Why would Hollywood pass judgment on what people do collectively while accepting what people do personally?

It is conventional wisdom today that truth is personal and morals are subjective. As a result, the highest good in our culture is acceptance. Since we have no standard by which to judge others, we have no right to judge others.

But we know that this relativistic worldview cannot sustain a collective society. If all truth is personal, the Holocaust could be Hitler’s “truth” and 9/11 could be al-Qaeda’s “truth.” So we judge personal behavior by the collective good. Behavior that hurts other people is rejected; behavior that doesn’t affect others is accepted.

Such pragmatism is not a new idea. J. S. Mill published Utilitarianism in 1861, arguing that we should work for the greatest good for the greatest number of people.
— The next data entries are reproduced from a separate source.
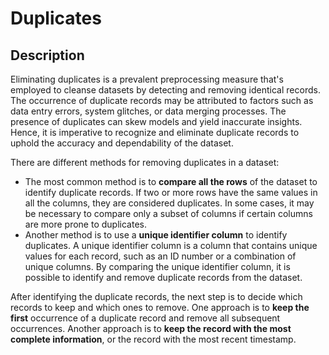 # Duplicates

## Description

Eliminating duplicates is a prevalent preprocessing measure that's employed to cleanse datasets by detecting and removing identical records. The occurrence of duplicate records may be attributed to factors such as data entry errors, system glitches, or data merging processes. The presence of duplicates can skew models and yield inaccurate insights. Hence, it is imperative to recognize and eliminate duplicate records to uphold the accuracy and dependability of the dataset.

There are different methods for removing duplicates in a dataset:

- The most common method is to **compare all the rows** of the dataset to identify duplicate records. If two or more rows have the same values in all the columns, they are considered duplicates. In some cases, it may be necessary to compare only a subset of columns if certain columns are more prone to duplicates.
- Another method is to use a **unique identifier column** to identify duplicates. A unique identifier column is a column that contains unique values for each record, such as an ID number or a combination of unique columns. By comparing the unique identifier column, it is possible to identify and remove duplicate records from the dataset.

After identifying the duplicate records, the next step is to decide which records to keep and which ones to remove.
One approach is to **keep the first** occurrence of a duplicate record and remove all subsequent occurrences.
Another approach is to **keep the record with the most complete information**, or the record with the most recent timestamp.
The late Richard Rorty, dean of American philosophers, claimed that truth is a social construct to be defined and lived in community.

Of course, God’s word holds us to a higher standard than the common good. In fact, our Lord calls us to “be holy, because I am holy” (1 Peter 1:16). Why?

One: God knows that people, not societies, are immortal. C. S. Lewis: “Nations, cultures, arts, civilizations—these are mortal, and their life is to ours as the life of a gnat.” We will each stand individually before God one day (2 Corinthians 5:10). You will receive or lose eternal rewards based on your personal holiness and commitment to Jesus today (1 Corinthians 3:11–15).

Two: People change culture. If Leonardo DiCaprio wants to impact climate change, he needs people to act personally. The same for sexual abuse or any other cultural challenge. Changed people change the world.

With Super Tuesday looming tonight, last Sunday’s Oscars will soon fade from the collective conversation. But what you do to love and serve Jesus today will echo in heaven, forever.